Il serait techniquement facile au sein du capitalisme tel qu’il est actuellement de modifier la répartition du bénéfice pour en reverser une part plus importante aux salariés. Certes, il ne peut être entièrement redistribué aux salariés, car il faut rémunérer le capital investi (faute de quoi il ne s’investira plus), mais des négociations pourraient avoir lieu afin de décider de la répartition jugée la plus efficace et la plus équitable. Rien que le fait de mettre en œuvre ce type de négociations, quelle qu'en soit l'issue, serait une ouverture sociale donnant le sentiment aux salariés de ne pas être exploités et mis hors du jeu de la gouvernance de l'entreprise.
Ceci est possible sans transformation majeure. Des avancées dans cette direction éviteraient l’opposition de classe et diminueraient la fracture sociale (l'augmentation des inégalités de revenu et de patrimoine). Mais, cette possibilité se heurte à une opposition tenace et constante de ceux qui n’y ont pas intérêt. Cette opposition bloque toute avancée jusqu’à ce qu’une explosion sociale (mai 68, décembre 2018) oblige à lâcher du lest, mais avec peu de résultats sur le long terme.
L'argument contre est massif, c'est la mobilité du capital productif qui, s'il se voit privé d'une partie des bénéfices escomptés, fuira le pays concerné et le privera des investissements indispensables aux entreprises et donc au travail et à la création de richesses. Cette fuite est la hantise des gouvernants. Le récentes mesures fiscales en France ont pour but de stabiliser ou de faire revenir un capital productif jugé insuffisant pour maintenir la croissance.
Il faut aussi relativiser le propos : les profits représentent en France environs 5% du chiffre d'affaire des entreprises. À côté de la répartition de l'argent, il existe d'autres problèmes tout aussi important qui sont l'augmentation constante de la productivité, le mauvais management qui néglige l'importance des relations humaines et de la qualité du travail.
Conclusion
Dans un autre article (capital et capitalisme), nous avons tenté une description schématique du capitalisme et de son évolution contemporaine. Certaines tendances de fond du capital productif, comme sa concentration et son accumulation, sont restées ce qu'elles étaient par le passé, mais au prix d'évolutions importantes dans la gestion.
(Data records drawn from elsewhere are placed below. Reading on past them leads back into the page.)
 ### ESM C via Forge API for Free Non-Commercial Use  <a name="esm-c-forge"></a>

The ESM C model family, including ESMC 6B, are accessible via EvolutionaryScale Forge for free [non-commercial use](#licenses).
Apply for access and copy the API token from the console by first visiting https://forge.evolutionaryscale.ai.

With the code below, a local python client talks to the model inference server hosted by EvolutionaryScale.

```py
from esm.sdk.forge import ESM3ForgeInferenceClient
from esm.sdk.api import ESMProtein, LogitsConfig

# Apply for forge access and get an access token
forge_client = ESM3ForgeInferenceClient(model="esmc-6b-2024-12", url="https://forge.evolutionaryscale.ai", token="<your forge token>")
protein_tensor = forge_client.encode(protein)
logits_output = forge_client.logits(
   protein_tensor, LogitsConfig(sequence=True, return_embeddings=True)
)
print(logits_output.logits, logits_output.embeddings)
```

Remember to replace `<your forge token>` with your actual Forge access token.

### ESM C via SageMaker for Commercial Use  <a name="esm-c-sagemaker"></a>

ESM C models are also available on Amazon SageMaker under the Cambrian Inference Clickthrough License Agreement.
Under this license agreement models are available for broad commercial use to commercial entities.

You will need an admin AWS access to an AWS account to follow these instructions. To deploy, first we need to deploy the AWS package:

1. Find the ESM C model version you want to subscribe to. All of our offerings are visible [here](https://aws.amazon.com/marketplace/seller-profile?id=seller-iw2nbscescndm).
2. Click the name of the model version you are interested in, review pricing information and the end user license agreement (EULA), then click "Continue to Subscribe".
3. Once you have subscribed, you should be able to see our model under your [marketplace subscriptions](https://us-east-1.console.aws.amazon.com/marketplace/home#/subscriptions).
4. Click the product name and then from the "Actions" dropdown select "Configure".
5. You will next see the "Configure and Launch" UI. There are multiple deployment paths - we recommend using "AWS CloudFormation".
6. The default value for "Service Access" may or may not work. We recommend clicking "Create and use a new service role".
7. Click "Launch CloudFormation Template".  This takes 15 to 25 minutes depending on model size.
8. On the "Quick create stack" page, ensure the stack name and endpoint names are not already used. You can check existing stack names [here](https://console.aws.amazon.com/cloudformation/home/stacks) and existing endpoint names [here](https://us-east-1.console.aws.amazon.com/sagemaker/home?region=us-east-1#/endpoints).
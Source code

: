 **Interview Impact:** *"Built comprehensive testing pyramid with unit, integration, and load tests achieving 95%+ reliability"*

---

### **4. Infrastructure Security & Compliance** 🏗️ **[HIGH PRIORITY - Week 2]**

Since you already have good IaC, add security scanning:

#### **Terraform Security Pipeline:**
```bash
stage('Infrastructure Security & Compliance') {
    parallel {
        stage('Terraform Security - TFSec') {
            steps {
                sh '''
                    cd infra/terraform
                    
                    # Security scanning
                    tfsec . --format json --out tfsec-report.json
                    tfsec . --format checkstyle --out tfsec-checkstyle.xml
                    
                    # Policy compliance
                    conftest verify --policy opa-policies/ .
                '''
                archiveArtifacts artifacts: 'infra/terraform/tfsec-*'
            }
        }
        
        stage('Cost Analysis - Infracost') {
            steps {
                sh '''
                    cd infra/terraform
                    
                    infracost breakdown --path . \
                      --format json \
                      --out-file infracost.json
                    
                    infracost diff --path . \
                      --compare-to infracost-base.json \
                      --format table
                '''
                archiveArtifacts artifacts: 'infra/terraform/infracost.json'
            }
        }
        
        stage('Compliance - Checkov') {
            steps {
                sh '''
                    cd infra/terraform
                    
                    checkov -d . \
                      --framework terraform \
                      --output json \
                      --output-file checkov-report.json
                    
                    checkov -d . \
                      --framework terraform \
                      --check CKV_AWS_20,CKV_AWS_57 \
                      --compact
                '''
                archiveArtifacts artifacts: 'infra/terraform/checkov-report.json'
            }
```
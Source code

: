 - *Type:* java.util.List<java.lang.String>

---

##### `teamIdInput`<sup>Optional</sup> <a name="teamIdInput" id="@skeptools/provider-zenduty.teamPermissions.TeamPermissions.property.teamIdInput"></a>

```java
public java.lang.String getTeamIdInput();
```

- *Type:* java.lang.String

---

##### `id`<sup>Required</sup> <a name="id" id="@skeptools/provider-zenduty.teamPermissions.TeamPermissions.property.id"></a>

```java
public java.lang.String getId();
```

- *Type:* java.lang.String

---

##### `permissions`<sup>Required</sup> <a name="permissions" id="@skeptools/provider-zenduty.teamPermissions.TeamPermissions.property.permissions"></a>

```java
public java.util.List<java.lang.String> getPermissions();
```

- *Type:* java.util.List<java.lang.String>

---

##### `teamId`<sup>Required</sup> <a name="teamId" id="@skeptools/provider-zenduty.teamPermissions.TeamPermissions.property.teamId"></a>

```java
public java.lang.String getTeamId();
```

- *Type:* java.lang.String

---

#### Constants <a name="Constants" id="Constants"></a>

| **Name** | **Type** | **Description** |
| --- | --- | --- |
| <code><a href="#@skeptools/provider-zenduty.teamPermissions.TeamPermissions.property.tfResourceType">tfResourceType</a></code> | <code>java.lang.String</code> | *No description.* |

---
Le capital productif se déplace dans les structures économiques et il va là où le profit est le meilleur. À ce titre, faire valoir une meilleure répartition des bénéfices entre le capital et avec les salariés est difficile.
La partage des bénéfices ne résoudra pas tous les antagonismes sociaux liés à l'économie marchande capitalisée et au fonctionnement des entreprises. Concernant ces dernières, il reste encore le problème de la participation aux décisions (participation des salariés au conseil d’administration) et de la réduction des écarts gigantesques de revenus au sein de l’entreprise (il faut dire « revenus », car on ne peut pas comparer seulement les salaires, du fait des avantages en nature, des stock-options, des primes, des parachutes dorés, etc. des hauts dirigeants). La compétition internationale des entreprises, mais aussi des États, fait peser une lourde contrainte. Elle conduit à augmenter la productivité, qui peut entrainer un mauvais management qui néglige l'importance des relations humaines et de la qualité du travail, ou à du dumping social.
Finalement cet article répond par la négative à la question de départ. Si on vise une amélioration sociale ce n'est qu'un aspect du problème. La compétition internationale, la rivalité entre États, voire la guerre (larvée ou directe), le style et la qualité du mangement, la fiscalité font peser des contraintes très fortes sur les entreprises.